**Dataset entries**
• • • • • • •

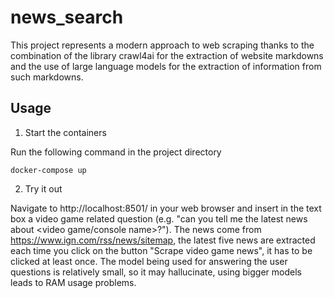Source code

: # news_search
This project represents a modern approach to web scraping thanks to the combination of the library crawl4ai
for the extraction of website markdowns and the use of large language models for the extraction
of information from such markdowns.

## Usage

1) Start the containers

Run the following command in the project directory

```
docker-compose up
```

2) Try it out

Navigate to http://localhost:8501/ in your web browser and insert in the text box a
video game related question (e.g. "can you tell me the latest news about <video game/console name>?").
The news come from https://www.ign.com/rss/news/sitemap, the latest five news are extracted
each time you click on the button "Scrape video game news", it has to be clicked at least once.
The model being used for answering the user questions is relatively small, so it may hallucinate, using bigger models leads
to RAM usage problems.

• • • • • • •

**REQUIRED WORK**
Each line, starting with the one containing "Navigate to http://localhost:8501/" and ending with the last line of the records above, should be reproduced exactly.

**TASK SOLUTION**
Navigate to http://localhost:8501/ in your web browser and insert in the text box a
video game related question (e.g. "can you tell me the latest news about <video game/console name>?").
The news come from https://www.ign.com/rss/news/sitemap, the latest five news are extracted
each time you click on the button "Scrape video game news", it has to be clicked at least once.
The model being used for answering the user questions is relatively small, so it may hallucinate, using bigger models leads
to RAM usage problems.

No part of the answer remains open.